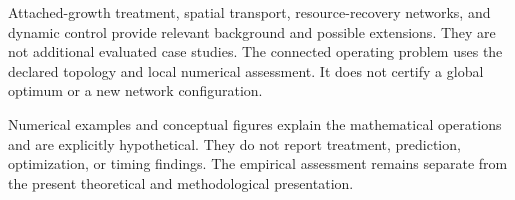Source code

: Attached-growth treatment, spatial transport, resource-recovery networks, and dynamic control provide relevant background and possible extensions. They are not additional evaluated case studies. The connected operating problem uses the declared topology and local numerical assessment. It does not certify a global optimum or a new network configuration.

Numerical examples and conceptual figures explain the mathematical operations and are explicitly hypothetical. They do not report treatment, prediction, optimization, or timing findings. The empirical assessment remains separate from the present theoretical and methodological presentation.
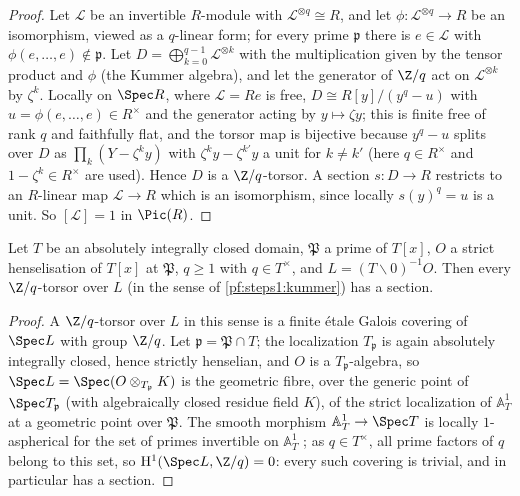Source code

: \begin{proof}
Let $\mathcal L$ be an invertible $R$-module with $\mathcal L^{\otimes q}\cong R$, and let $\phi\colon\mathcal
L^{\otimes q}\to R$ be an isomorphism, viewed as a $q$-linear form; for every prime $\mathfrak p$ there is
$e\in\mathcal L$ with $\phi(e,\dots,e)\notin\mathfrak p$. Let $D=\bigoplus_{k=0}^{q-1}\mathcal L^{\otimes k}$ with the
multiplication given by the tensor product and $\phi$ (the Kummer algebra), and let the generator of $\Z/q$ act on
$\mathcal L^{\otimes k}$ by $\zeta^k$. Locally on $\Spec R$, where $\mathcal L=Re$ is free, $D\cong R[y]/(y^q-u)$ with
$u=\phi(e,\dots,e)\in R^\times$ and the generator acting by $y\mapsto\zeta y$; this is finite free of rank $q$ and
faithfully flat, and the torsor map is bijective because $y^q-u$ splits over $D$ as $\prod_k(Y-\zeta^ky)$ with
$\zeta^ky-\zeta^{k'}y$ a unit for $k\ne k'$ (here $q\in R^\times$ and $1-\zeta^k\in R^\times$ are used). Hence $D$ is a
$\Z/q$-torsor. A section $s\colon D\to R$ restricts to an $R$-linear map $\mathcal L\to R$ which is an isomorphism,
since locally $s(y)^q=u$ is a unit. So $[\mathcal L]=1$ in $\Pic(R)$.
\end{proof}

\begin{lemma}\label{pf:steps1:torsor}
Let $T$ be an absolutely integrally closed domain, $\mathfrak P$ a prime of $T[x]$, $O$ a strict henselisation of
$T[x]$ at $\mathfrak P$, $q\ge1$ with $q\in T^\times$, and $L=(T\smallsetminus0)^{-1}O$. Then every $\Z/q$-torsor over
$L$ (in the sense of \cref{pf:steps1:kummer}) has a section.
\end{lemma}

\begin{proof}
A $\Z/q$-torsor over $L$ in this sense is a finite \'etale Galois covering of $\Spec L$ with group $\Z/q$. Let
$\mathfrak p=\mathfrak P\cap T$; the localization $T_{\mathfrak p}$ is again absolutely integrally closed, hence
strictly henselian, and $O$ is a $T_{\mathfrak p}$-algebra, so $\Spec L=\Spec(O\otimes_{T_{\mathfrak p}}K)$ is the
geometric fibre, over the generic point of $\Spec T_{\mathfrak p}$ (with algebraically closed residue field $K$), of
the strict localization of $\mathbb A^1_T$ at a geometric point over $\mathfrak P$. The smooth morphism
$\mathbb A^1_T\to\Spec T$ is locally $1$-aspherical for the set of primes invertible on $\mathbb A^1_T$
\cite[Exp.~XV, Th.~2.1]{ArtinGrothendieckVerdier1972}; as $q\in T^\times$, all prime factors of $q$ belong to this set,
so $\stepsIH^1(\Spec L,\Z/q)=0$: every such covering is trivial, and in particular has a section.
\end{proof}

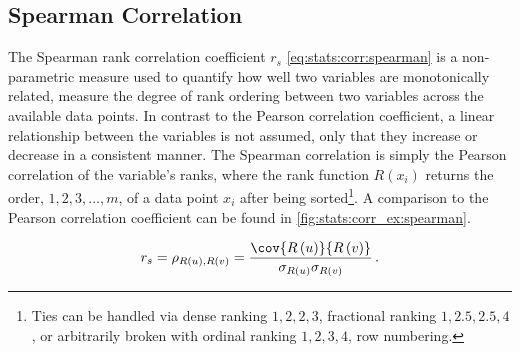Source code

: \subsection{Spearman Correlation}
\label{stats:corr_covar:spearman}

The Spearman rank correlation coefficient $r_{s}$ \cref{eq:stats:corr:spearman} is a non-parametric measure
used to quantify how well two variables are monotonically related,
\ie measure the degree of rank ordering between two variables across the available data points.
In contrast to the Pearson correlation coefficient,
a linear relationship between the variables is not assumed,
only that they increase or decrease in a consistent manner.
The Spearman correlation is simply the Pearson correlation of the variable's ranks,
where the rank function $R\left(x_{i}\right)$ returns the order,
$1, 2, 3, \ldots, m$, of a data point $x_{i}$ after being sorted\footnote{Ties
can be handled via dense ranking $1,2,2,3$, fractional ranking $1,2.5,2.5,4$, or arbitrarily broken with ordinal ranking $1,2,3,4$, \ie row numbering.}.
A comparison to the Pearson correlation coefficient can be found in \cref{fig:stats:corr_ex:spearman}.

\begin{equation}\label{eq:stats:corr:spearman}
r_{s} = \rho_{R\left(u\right),R\left(v\right)} = \frac{\cov{R\left(u\right)}{R\left(v\right)}}{\sigma_{R\left(u\right)}\sigma_{R\left(v\right)}}\,.
\end{equation}

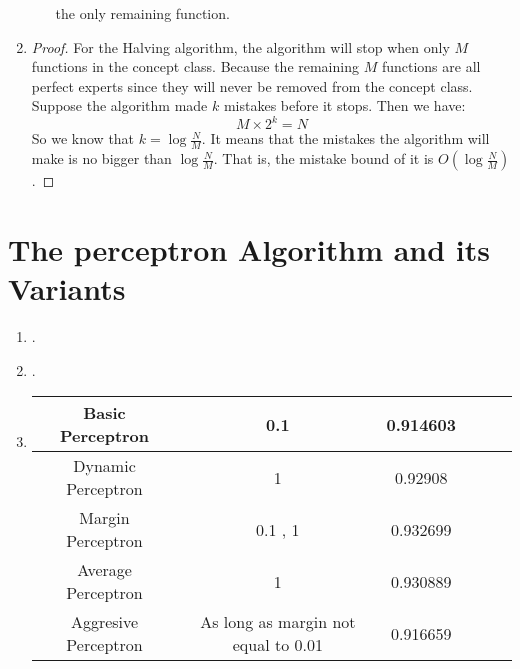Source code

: \documentclass{article}
\begin{document}
\begin{enumerate}
\begin{enumerate}
\begin{algorithm}[H]
\begin{algorithmic}[1]
			\State \Return the only remaining function.
        \end{algorithmic}
        \end{algorithm}
		\end{enumerate}
	\item \begin{proof}
		For the Halving algorithm, the algorithm will stop when only $M$ functions in the concept class. Because the remaining  $M$ functions are all perfect experts since they will never be removed from the concept class. Suppose the algorithm made $k$ mistakes before it stops. Then we have:
		\begin{equation}
			M \times 2^k = N
		\end{equation}
		So we know that $k = \log{\frac{N}{M}}$. It means that the mistakes the algorithm will make is no bigger than $\log{\frac{N}{M}}$. That is, the mistake bound of it is $O(\log{\frac{N}{M}})$.
	\end{proof}
	\end{enumerate}
	\section{The perceptron Algorithm and its Variants}
	\begin{enumerate}
		\item .
		\item .
		\item \begin{tabular}{|c|c|c|c|c|c|}
		\hline
			Basic Perceptron & 0.1 & 0.914603 \\
		\hline
			Dynamic Perceptron & 1 & 0.92908\\
		\hline
			Margin Perceptron & 0.1 , 1& 0.932699\\
		\hline 
			Average Perceptron & 1 & 0.930889\\
		\hline
			Aggresive Perceptron & As long as margin not equal to 0.01  & 0.916659\\
		\hline
		\end{tabular}
	\end{enumerate}
\end{document}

> _Problem description_
Your task is to transcribe the line containing "Average Perceptron & 1 & 0.930889\\" and every line after it, through the last line of the data, exactly as written and with nothing more.

> _Reply_
			Average Perceptron & 1 & 0.930889\\
		\hline
			Aggresive Perceptron & As long as margin not equal to 0.01  & 0.916659\\
		\hline
		\end{tabular}
	\end{enumerate}
\end{document}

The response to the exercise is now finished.